¿Tienes la manía de querer quedar siempre bien?

“Pocos ven lo que somos, pero todos ven lo que aparentamos”. -Nicolás Maquiavelo.

A todos nos gusta quedar bien. Que los demás tengan buena opinión de nosotros, formar parte de ese grupo de gente de los que todos dicen “es muy buena persona” y sentirnos satisfechos con lo que hacemos por los demás. A priori, no tendría por qué haber un problema en todo esto. Pero, en ocasiones, lo hay. Por ejemplo, una mujer de 33 años que, en un momento de su vida en que todo parecía ir bien, empezó a sufrir episodios fuertes de ansiedad y decidió pedir ayuda.

En la consulta de su terapeuta, encontró una respuesta que ella ya imaginaba. “Vivía completamente obsesionada por quedar bien con los demás. Era algo a medio camino entre ayudar a la gente que quiero y reforzar la imagen que tenían de mí como alguien servicial.
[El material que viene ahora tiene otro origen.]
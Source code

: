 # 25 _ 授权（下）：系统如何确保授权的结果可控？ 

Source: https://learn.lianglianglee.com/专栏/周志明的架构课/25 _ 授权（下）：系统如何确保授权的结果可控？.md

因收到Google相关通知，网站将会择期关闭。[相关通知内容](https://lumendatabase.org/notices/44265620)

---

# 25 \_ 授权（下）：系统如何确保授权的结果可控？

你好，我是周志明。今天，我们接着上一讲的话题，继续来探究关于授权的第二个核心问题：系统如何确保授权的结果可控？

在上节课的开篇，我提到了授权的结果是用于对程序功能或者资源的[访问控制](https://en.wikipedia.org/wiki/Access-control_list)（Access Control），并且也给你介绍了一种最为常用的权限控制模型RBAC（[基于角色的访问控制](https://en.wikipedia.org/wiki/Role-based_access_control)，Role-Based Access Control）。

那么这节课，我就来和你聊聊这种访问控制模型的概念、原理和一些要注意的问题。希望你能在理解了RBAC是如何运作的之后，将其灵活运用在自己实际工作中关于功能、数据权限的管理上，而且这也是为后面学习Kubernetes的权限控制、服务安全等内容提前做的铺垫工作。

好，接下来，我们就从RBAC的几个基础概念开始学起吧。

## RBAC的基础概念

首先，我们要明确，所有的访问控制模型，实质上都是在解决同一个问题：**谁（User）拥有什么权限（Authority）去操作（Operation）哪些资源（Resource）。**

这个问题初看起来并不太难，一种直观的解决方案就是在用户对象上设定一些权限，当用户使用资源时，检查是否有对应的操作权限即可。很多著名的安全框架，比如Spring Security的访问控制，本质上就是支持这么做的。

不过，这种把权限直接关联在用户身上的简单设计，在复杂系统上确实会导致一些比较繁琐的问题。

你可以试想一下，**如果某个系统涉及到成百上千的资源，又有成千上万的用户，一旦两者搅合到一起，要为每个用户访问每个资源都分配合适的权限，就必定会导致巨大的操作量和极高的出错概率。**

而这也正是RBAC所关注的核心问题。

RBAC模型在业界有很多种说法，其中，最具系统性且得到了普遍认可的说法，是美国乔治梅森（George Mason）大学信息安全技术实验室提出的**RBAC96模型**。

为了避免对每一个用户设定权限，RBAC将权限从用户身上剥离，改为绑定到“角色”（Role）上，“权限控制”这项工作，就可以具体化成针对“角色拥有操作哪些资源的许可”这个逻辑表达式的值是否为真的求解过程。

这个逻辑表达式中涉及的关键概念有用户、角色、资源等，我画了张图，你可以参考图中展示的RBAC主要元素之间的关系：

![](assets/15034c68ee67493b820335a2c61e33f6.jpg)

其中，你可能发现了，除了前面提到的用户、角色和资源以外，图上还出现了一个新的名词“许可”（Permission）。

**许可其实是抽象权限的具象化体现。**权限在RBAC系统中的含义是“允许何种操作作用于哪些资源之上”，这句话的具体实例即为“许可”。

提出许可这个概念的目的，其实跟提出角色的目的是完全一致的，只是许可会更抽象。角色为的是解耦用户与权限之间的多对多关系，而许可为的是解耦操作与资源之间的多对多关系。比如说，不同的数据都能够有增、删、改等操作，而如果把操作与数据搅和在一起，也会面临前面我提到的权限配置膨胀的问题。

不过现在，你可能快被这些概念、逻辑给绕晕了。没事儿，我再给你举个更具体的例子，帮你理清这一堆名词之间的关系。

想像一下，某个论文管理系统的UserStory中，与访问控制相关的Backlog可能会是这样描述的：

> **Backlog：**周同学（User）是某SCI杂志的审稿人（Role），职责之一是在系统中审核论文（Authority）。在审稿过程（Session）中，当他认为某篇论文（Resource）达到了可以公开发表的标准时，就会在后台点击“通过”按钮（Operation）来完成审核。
Si me enteraba de que se había muerto la tía abuela de una conocida, me escapaba al tanatorio en la hora de comer; si una amiga estaba enferma, aunque solo fuera un catarro, sacaba horas de donde fuera para ir a verla, a llevarle una revista o una sopa; si cualquier amigo me pedía que lo acompañara a un lugar, por muy aburrido que me pareciera, no tenía la capacidad de decir que no”.

El problema de ella es que se encontraba, como ella misma reconoce, y como su terapeuta le hizo ver, a medio camino entre la obsesión por quedar bien, la constante necesidad de cuidar de los demás. Dijo: “Llegó un momento de mi vida en que me di cuenta de tres cosas: la primera, que el estrés que nunca me había generado ni el trabajo ni ninguna otra cosa me lo estaba generando la necesidad de quedar bien con los demás; la segunda, que mi vida estaba a la cola de mis prioridades, y las de los demás siempre le pasaban por encima; y la tercera, que fue la que me hizo espabilar, que no me apetecía absolutamente nada todo lo que hacía. Se había convertido en una tortura ir a visitar a amigos enfermos, llamar constantemente para preguntar por la salud de sus familias y estar informada de si podía hacer algo por ellos.Y eso me hacía sentir hasta mala persona”.

Quizá lo siguiente podría ser aprender a ser “egoísta” y no solo eso, sino también, hacérselo saber a los demás.